ABOUT THIS EXERCISE
Every line with the string "BlankLine" should be copied from the data.

GIVEN RECORDS
********
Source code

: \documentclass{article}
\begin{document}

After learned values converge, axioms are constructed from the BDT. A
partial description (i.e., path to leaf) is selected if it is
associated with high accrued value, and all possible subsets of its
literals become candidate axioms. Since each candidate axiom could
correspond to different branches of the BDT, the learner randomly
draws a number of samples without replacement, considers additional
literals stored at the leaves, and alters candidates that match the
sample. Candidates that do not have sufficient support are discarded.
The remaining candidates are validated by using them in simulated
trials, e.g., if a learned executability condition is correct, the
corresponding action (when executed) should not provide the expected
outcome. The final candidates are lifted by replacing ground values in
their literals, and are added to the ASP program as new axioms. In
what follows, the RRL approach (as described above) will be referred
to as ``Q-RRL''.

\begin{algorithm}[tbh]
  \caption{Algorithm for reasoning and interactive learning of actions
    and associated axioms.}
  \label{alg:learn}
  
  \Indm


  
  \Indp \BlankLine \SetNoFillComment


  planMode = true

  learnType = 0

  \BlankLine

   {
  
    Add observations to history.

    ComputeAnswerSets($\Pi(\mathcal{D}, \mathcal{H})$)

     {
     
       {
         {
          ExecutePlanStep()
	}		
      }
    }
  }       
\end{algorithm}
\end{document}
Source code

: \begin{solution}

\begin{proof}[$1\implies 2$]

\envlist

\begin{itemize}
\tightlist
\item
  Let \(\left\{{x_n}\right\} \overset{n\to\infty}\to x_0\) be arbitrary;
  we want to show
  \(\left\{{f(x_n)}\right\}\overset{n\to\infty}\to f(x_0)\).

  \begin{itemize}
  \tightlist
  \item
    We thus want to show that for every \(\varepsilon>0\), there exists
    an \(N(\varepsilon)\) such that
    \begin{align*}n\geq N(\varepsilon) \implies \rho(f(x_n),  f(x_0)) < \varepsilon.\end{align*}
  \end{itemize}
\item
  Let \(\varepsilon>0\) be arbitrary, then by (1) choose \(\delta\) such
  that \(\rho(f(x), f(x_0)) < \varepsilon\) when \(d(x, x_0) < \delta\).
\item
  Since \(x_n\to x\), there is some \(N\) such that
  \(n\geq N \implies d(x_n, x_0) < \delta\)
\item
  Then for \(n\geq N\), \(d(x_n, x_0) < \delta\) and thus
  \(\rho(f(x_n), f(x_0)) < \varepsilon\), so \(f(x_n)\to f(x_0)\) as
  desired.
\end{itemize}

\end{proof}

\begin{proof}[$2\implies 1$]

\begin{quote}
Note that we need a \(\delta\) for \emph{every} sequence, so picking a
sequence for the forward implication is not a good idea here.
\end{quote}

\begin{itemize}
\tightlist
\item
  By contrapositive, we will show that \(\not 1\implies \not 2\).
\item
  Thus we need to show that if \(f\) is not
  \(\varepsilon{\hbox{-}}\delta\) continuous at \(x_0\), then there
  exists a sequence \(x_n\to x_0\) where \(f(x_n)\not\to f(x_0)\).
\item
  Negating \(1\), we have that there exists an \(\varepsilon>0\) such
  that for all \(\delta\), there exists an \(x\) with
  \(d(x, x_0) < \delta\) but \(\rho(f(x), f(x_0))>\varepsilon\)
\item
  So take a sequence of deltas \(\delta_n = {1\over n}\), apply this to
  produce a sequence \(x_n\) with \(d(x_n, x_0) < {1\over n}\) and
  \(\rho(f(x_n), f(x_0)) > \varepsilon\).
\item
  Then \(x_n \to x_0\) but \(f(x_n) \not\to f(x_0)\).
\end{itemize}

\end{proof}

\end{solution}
********
PROBLEM SOLUTION
  \Indp \BlankLine \SetNoFillComment
  \BlankLine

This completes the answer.